RAW DATA.

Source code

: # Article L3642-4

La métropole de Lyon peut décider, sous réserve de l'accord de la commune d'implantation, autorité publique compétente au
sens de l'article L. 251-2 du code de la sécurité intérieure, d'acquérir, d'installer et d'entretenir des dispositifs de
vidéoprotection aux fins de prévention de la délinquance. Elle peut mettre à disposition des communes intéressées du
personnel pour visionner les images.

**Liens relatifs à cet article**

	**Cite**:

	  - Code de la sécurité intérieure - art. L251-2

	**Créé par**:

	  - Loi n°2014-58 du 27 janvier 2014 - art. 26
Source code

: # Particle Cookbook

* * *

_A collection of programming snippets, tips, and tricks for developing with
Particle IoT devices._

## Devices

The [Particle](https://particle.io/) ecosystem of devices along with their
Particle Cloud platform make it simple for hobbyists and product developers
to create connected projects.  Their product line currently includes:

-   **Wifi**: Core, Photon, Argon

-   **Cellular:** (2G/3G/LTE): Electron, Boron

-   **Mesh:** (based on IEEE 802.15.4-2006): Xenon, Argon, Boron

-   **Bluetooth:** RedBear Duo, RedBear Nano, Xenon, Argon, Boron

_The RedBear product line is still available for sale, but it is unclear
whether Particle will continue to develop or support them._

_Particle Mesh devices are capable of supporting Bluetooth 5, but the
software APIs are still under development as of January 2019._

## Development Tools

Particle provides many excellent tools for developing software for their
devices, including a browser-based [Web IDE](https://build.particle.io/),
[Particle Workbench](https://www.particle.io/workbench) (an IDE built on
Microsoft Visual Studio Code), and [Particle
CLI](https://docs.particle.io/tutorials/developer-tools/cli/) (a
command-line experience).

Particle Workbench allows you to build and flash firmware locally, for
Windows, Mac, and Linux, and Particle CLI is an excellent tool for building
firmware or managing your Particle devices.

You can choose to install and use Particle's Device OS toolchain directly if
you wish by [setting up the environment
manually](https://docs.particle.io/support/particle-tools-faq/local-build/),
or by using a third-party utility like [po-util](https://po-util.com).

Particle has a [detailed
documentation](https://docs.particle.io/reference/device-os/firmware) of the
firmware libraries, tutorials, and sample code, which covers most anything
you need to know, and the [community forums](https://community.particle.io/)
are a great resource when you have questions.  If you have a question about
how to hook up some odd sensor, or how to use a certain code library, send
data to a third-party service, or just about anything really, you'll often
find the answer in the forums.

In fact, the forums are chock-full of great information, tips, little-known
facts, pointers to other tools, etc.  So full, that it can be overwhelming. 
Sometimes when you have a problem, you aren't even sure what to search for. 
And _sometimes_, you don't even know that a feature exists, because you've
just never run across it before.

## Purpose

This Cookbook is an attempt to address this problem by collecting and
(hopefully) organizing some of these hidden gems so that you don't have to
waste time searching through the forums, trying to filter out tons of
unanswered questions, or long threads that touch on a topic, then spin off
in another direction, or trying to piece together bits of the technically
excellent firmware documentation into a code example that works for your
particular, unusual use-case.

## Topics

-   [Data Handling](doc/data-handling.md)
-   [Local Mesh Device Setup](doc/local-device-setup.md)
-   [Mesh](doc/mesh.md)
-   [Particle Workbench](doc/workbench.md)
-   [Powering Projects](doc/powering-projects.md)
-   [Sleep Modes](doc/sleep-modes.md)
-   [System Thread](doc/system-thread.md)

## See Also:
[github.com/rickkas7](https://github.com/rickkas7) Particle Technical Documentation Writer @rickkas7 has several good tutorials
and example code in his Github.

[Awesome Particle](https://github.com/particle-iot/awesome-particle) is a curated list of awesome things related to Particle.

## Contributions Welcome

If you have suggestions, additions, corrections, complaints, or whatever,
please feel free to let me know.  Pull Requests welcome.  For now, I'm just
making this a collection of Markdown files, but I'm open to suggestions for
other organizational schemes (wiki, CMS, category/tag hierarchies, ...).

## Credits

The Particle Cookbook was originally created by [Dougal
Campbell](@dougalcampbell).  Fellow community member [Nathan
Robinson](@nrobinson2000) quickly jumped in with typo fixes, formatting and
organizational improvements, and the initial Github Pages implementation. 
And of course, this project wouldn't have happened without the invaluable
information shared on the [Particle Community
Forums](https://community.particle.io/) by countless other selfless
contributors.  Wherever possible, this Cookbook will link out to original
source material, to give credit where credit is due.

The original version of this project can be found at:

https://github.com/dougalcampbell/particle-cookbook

---

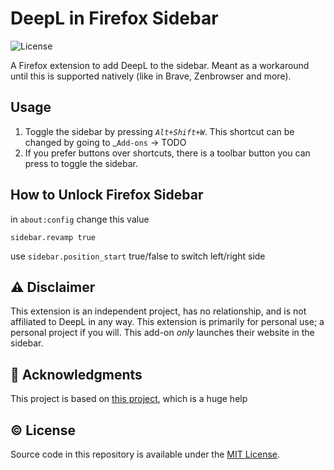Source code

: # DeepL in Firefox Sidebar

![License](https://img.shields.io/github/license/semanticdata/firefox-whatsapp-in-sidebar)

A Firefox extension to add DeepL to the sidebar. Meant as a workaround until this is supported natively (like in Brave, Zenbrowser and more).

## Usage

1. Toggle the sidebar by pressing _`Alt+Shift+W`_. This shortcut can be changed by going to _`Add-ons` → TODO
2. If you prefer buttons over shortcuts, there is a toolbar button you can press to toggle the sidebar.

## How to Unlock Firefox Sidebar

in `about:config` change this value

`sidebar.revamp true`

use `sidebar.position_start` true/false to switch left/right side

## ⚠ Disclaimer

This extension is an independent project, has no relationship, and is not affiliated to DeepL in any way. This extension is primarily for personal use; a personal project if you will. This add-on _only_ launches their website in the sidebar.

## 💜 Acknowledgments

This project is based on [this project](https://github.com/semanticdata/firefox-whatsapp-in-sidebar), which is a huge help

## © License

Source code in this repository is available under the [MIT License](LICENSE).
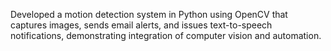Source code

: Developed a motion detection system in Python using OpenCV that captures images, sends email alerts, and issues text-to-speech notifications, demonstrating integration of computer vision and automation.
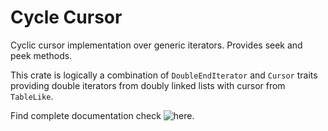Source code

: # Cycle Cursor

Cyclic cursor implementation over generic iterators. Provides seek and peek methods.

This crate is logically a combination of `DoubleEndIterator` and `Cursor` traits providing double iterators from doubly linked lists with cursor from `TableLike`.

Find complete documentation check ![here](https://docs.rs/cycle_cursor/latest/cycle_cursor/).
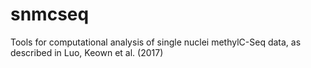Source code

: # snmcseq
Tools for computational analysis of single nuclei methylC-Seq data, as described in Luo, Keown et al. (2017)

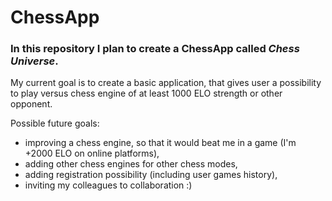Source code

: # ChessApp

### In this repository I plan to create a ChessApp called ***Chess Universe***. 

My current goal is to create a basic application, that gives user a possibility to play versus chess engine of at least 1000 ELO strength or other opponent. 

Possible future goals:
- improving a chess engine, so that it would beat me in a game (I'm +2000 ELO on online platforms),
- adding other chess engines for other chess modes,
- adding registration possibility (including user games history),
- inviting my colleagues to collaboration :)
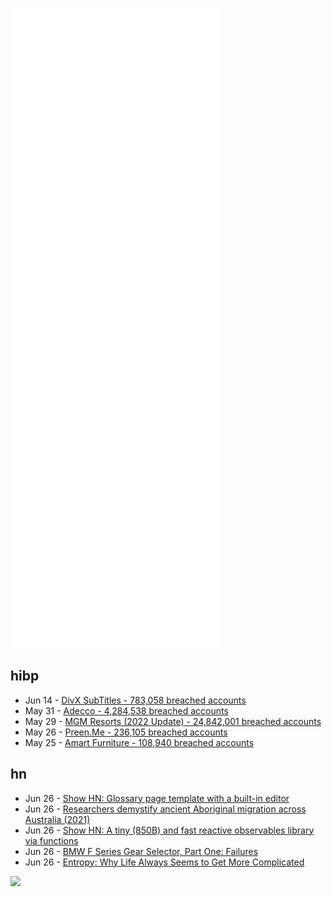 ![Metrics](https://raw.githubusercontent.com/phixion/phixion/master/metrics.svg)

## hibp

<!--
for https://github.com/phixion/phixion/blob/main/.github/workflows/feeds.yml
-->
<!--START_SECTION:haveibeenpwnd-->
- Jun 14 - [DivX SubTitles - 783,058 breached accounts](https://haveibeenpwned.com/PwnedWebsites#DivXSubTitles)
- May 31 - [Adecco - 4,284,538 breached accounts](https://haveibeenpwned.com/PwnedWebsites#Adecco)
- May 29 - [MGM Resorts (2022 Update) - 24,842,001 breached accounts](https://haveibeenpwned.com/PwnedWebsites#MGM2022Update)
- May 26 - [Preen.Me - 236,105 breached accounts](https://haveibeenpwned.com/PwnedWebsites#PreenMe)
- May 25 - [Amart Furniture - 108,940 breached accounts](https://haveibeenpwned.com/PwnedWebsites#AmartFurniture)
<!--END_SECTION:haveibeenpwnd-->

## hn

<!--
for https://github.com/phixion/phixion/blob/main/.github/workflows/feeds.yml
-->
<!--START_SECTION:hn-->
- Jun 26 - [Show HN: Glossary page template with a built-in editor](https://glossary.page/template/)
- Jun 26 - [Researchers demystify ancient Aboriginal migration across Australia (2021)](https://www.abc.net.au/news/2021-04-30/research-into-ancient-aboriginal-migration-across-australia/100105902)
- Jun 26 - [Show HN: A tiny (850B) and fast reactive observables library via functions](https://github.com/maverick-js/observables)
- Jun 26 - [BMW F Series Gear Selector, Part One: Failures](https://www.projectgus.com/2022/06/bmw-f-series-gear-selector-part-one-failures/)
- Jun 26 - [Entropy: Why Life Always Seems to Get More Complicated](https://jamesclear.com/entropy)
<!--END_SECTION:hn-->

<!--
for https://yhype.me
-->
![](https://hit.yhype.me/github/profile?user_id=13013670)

PROBLEM TO SOLVE.
All lines above in which the word "under" occurs should be identified and copied.

OUTPUT FOR THIS EXERCISE.
software APIs are still under development as of January 2019._
Source code in this repository is available under the [MIT License](LICENSE).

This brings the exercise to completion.